+++ SOURCE RECORDS +++
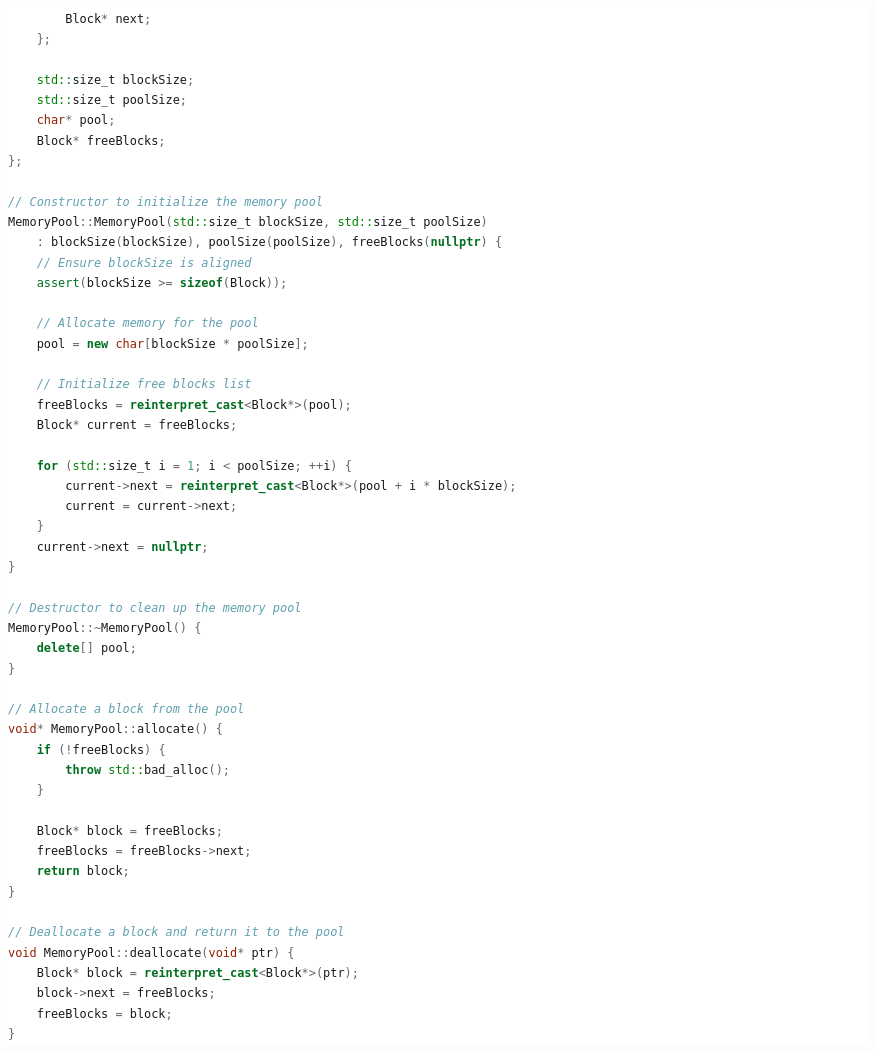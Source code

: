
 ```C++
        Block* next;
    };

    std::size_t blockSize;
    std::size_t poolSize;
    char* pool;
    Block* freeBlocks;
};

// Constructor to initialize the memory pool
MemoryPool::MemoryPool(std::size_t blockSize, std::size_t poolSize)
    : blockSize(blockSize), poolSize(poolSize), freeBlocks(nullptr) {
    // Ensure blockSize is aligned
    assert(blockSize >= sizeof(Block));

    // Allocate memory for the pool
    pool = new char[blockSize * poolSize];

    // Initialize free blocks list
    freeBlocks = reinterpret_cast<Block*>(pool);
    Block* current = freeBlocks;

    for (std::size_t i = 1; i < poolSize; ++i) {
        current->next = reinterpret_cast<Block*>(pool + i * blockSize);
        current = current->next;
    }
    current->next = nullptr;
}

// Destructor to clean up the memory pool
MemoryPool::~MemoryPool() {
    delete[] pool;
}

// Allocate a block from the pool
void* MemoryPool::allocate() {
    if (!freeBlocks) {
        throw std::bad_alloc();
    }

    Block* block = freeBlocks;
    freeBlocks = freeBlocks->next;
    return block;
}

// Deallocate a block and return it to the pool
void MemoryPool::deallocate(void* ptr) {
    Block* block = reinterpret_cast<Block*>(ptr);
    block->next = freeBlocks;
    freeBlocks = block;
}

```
+++
+++ SOURCE RECORDS +++
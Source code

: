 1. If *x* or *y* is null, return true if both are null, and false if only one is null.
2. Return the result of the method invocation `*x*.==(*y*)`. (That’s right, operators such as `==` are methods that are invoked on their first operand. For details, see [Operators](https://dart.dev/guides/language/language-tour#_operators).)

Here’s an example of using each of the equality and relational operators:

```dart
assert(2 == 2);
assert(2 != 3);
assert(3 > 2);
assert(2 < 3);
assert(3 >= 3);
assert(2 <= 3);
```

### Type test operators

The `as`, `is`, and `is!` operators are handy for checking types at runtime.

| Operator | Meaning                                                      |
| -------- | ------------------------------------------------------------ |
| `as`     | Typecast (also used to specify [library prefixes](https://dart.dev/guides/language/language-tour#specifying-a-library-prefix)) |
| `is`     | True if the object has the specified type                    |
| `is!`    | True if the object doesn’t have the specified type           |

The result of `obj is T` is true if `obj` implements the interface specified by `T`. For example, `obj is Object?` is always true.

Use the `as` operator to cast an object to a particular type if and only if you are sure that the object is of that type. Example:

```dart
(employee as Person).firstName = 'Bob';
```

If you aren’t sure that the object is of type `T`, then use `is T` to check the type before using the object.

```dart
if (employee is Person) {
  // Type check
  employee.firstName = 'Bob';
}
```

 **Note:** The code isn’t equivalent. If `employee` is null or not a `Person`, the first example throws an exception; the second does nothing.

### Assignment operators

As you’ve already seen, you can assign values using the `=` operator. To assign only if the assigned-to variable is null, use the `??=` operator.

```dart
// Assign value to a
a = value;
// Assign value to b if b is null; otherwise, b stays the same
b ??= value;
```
+++
» GOAL OF THE EXERCISE:
Using the listing above, pull out all lines that hold the word "blockSize".

» TASK RESULT:
    std::size_t blockSize;
MemoryPool::MemoryPool(std::size_t blockSize, std::size_t poolSize)
    : blockSize(blockSize), poolSize(poolSize), freeBlocks(nullptr) {
    // Ensure blockSize is aligned
    assert(blockSize >= sizeof(Block));
    pool = new char[blockSize * poolSize];
        current->next = reinterpret_cast<Block*>(pool + i * blockSize);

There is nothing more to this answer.